• _About this task_
Below is a listing to write out in full, exactly as given, without its pictures.

________________________

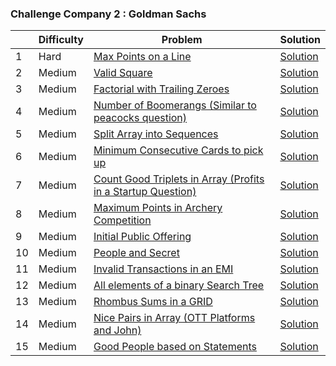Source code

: ### Challenge Company 2 : Goldman Sachs 

|  | Difficulty | Problem | Solution |
| --- | --- | --- | --- |
| 1 | Hard | [Max Points on a Line](https://leetcode.com/problems/max-points-on-a-line/) | [Solution](https://github.com/uzma024/6companies30days/blob/main/Goldman%20Sachs/Max_Points_on_a_Line.cpp)
| 2 | Medium | [Valid Square](https://leetcode.com/problems/valid-square/) | [Solution](https://github.com/uzma024/6companies30days/blob/main/Goldman%20Sachs/Valid_Square.cpp)
| 3 | Medium | [Factorial with Trailing Zeroes](https://leetcode.com/problems/factorial-trailing-zeroes/) | [Solution](https://github.com/uzma024/6companies30days/blob/main/Goldman%20Sachs/)
| 4 | Medium | [Number of Boomerangs (Similar to peacocks question)](https://leetcode.com/problems/number-of-boomerangs/) | [Solution](https://github.com/uzma024/6companies30days/blob/main/Goldman%20Sachs/)
| 5 | Medium | [Split Array into Sequences](https://leetcode.com/problems/split-array-into-consecutive-subsequences/) | [Solution](https://github.com/uzma024/6companies30days/blob/main/Goldman%20Sachs/)
| 6 | Medium | [Minimum Consecutive Cards to pick up](https://leetcode.com/problems/minimum-consecutive-cards-to-pick-up/) | [Solution](https://github.com/uzma024/6companies30days/blob/main/Goldman%20Sachs/)
| 7 | Medium | [Count Good Triplets in Array (Profits in a Startup Question)](https://leetcode.com/problems/count-good-triplets-in-an-array/) | [Solution](https://github.com/uzma024/6companies30days/blob/main/Goldman%20Sachs/)
| 8 | Medium | [Maximum Points in Archery Competition](https://leetcode.com/problems/maximum-points-in-an-archery-competition/) | [Solution](https://github.com/uzma024/6companies30days/blob/main/Goldman%20Sachs/)
| 9 | Medium | [Initial Public Offering](https://leetcode.com/problems/ipo/) | [Solution](https://github.com/uzma024/6companies30days/blob/main/Goldman%20Sachs/)
| 10 | Medium | [People and Secret](https://leetcode.com/problems/number-of-people-aware-of-a-secret/) | [Solution](https://github.com/uzma024/6companies30days/blob/main/Goldman%20Sachs/)
| 11 | Medium | [Invalid Transactions in an EMI](https://leetcode.com/problems/invalid-transactions/) | [Solution](https://github.com/uzma024/6companies30days/blob/main/Goldman%20Sachs/)
| 12 | Medium | [All elements of a binary Search Tree](https://leetcode.com/problems/all-elements-in-two-binary-search-trees/) | [Solution](https://github.com/uzma024/6companies30days/blob/main/Goldman%20Sachs/)
| 13 | Medium | [Rhombus Sums in a GRID](https://leetcode.com/problems/get-biggest-three-rhombus-sums-in-a-grid/) | [Solution](https://github.com/uzma024/6companies30days/blob/main/Goldman%20Sachs/)
| 14 | Medium | [Nice Pairs in Array (OTT Platforms and John)](https://leetcode.com/problems/count-nice-pairs-in-an-array/) | [Solution](https://github.com/uzma024/6companies30days/blob/main/Goldman%20Sachs/)
| 15 | Medium | [Good People based on Statements](https://leetcode.com/problems/maximum-good-people-based-on-statements/) | [Solution](https://github.com/uzma024/6companies30days/blob/main/Goldman%20Sachs/)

________________________

• _Exercise response_
Source code

: ### Challenge Company 2 : Goldman Sachs 

|  | Difficulty | Problem | Solution |
| --- | --- | --- | --- |
| 1 | Hard | [Max Points on a Line](https://leetcode.com/problems/max-points-on-a-line/) | [Solution](https://github.com/uzma024/6companies30days/blob/main/Goldman%20Sachs/Max_Points_on_a_Line.cpp)
| 2 | Medium | [Valid Square](https://leetcode.com/problems/valid-square/) | [Solution](https://github.com/uzma024/6companies30days/blob/main/Goldman%20Sachs/Valid_Square.cpp)
| 3 | Medium | [Factorial with Trailing Zeroes](https://leetcode.com/problems/factorial-trailing-zeroes/) | [Solution](https://github.com/uzma024/6companies30days/blob/main/Goldman%20Sachs/)
| 4 | Medium | [Number of Boomerangs (Similar to peacocks question)](https://leetcode.com/problems/number-of-boomerangs/) | [Solution](https://github.com/uzma024/6companies30days/blob/main/Goldman%20Sachs/)
| 5 | Medium | [Split Array into Sequences](https://leetcode.com/problems/split-array-into-consecutive-subsequences/) | [Solution](https://github.com/uzma024/6companies30days/blob/main/Goldman%20Sachs/)
| 6 | Medium | [Minimum Consecutive Cards to pick up](https://leetcode.com/problems/minimum-consecutive-cards-to-pick-up/) | [Solution](https://github.com/uzma024/6companies30days/blob/main/Goldman%20Sachs/)
| 7 | Medium | [Count Good Triplets in Array (Profits in a Startup Question)](https://leetcode.com/problems/count-good-triplets-in-an-array/) | [Solution](https://github.com/uzma024/6companies30days/blob/main/Goldman%20Sachs/)
| 8 | Medium | [Maximum Points in Archery Competition](https://leetcode.com/problems/maximum-points-in-an-archery-competition/) | [Solution](https://github.com/uzma024/6companies30days/blob/main/Goldman%20Sachs/)
| 9 | Medium | [Initial Public Offering](https://leetcode.com/problems/ipo/) | [Solution](https://github.com/uzma024/6companies30days/blob/main/Goldman%20Sachs/)
| 10 | Medium | [People and Secret](https://leetcode.com/problems/number-of-people-aware-of-a-secret/) | [Solution](https://github.com/uzma024/6companies30days/blob/main/Goldman%20Sachs/)
| 11 | Medium | [Invalid Transactions in an EMI](https://leetcode.com/problems/invalid-transactions/) | [Solution](https://github.com/uzma024/6companies30days/blob/main/Goldman%20Sachs/)
| 12 | Medium | [All elements of a binary Search Tree](https://leetcode.com/problems/all-elements-in-two-binary-search-trees/) | [Solution](https://github.com/uzma024/6companies30days/blob/main/Goldman%20Sachs/)
| 13 | Medium | [Rhombus Sums in a GRID](https://leetcode.com/problems/get-biggest-three-rhombus-sums-in-a-grid/) | [Solution](https://github.com/uzma024/6companies30days/blob/main/Goldman%20Sachs/)
| 14 | Medium | [Nice Pairs in Array (OTT Platforms and John)](https://leetcode.com/problems/count-nice-pairs-in-an-array/) | [Solution](https://github.com/uzma024/6companies30days/blob/main/Goldman%20Sachs/)
| 15 | Medium | [Good People based on Statements](https://leetcode.com/problems/maximum-good-people-based-on-statements/) | [Solution](https://github.com/uzma024/6companies30days/blob/main/Goldman%20Sachs/)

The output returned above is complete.